Karşı Taraf (Davacı) :

İstemin_Özeti : İdare Mahkemesinin 22.4.2016 tarih ve E:2016/170, K:2016/769 sayılı kararının, dilekçede yazılı nedenlerle, 2577 sayılı İdari Yargılama Usulü Kanununun 49. maddesi uyarınca temyizen incelenerek bozulması istenilmektedir.

Savunmanın Özeti : Savunma verilmemiştir.

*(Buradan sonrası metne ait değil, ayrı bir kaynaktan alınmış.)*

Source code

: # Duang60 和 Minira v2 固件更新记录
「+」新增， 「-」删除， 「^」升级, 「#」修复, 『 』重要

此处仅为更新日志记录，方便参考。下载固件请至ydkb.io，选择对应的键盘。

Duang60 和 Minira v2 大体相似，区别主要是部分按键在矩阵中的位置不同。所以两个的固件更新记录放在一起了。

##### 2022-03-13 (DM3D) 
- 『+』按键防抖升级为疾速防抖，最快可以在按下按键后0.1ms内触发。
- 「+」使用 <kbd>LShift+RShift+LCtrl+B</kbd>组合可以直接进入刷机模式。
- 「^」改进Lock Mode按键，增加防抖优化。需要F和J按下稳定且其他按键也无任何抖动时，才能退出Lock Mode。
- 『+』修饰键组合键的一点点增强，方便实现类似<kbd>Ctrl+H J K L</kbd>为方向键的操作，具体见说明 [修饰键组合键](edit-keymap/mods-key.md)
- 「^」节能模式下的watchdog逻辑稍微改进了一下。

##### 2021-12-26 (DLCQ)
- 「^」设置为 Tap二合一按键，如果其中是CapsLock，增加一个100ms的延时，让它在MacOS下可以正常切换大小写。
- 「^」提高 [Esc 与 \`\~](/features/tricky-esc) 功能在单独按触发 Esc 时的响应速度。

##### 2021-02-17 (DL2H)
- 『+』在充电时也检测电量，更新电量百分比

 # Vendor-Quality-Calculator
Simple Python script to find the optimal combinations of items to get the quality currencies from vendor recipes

Danıştay Tetkik Hakimi : Murat Daştan

Düşüncesi : İdare Mahkemesi kararının bozulması gerektiği düşünülmektedir.

TÜRK MİLLETİ ADINA

Hüküm veren Danıştay Beşinci Dairesince, dosyanın tekemmül ettiği anlaşıldığından, yürütmenin durdurulması istemi hakkında bir karar verilmeksizin gereği görüşüldü:

Dava, ........ Emniyet Müdürlüğü emrinde Emniyet Amiri olarak görev yapan davacının,.......Emniyet Müdürlüğü'nde görev yaptığı döneme ilişkin hakkında yürütülen disiplin soruşturması sonucunda, S. A. isimli şahsın iletişiminin dinlenmesine gerekçe gösterilen faaliyetle/örgütle dinlemeyi gerektirecek ölçüde irtibat ve iltisakının olmamasına rağmen, gerçekçi sebeplere dayanmayan, hakim kararına esas teşkil eden belgelerin düzenlenmesi ya da bu belgelerde imzasının/parafının bulunması davranışıyla "kasıtlı olarak gerçek dışı rapor vermek veya tutanak düzenleyip imza etmek veya ettirmek" suçunu işlediğinden bahisle, Emniyet Örgütü Disiplin Tüzüğü'nün 8/12. maddesi uyarınca meslekten çıkarma cezası verilmesi gerekmekte ise de, 657 sayılı Devlet Memurları Kanunu'nun 127. maddesi gereğince zamanaşımı nedeniyle soruşturma dosyasının işlemden kaldırılmasına ilişkin 16.2.2015 tarih ve 2015/34 sayılı İçişleri Bakanlığı Yüksek Disiplin Kurulu kararının iptali ve bu işlem nedeniyle yoksun kaldığı maddi ve özlük haklarının yasal faiziyle birlikte ödenmesine karar verilmesi istemiyle açılmıştır.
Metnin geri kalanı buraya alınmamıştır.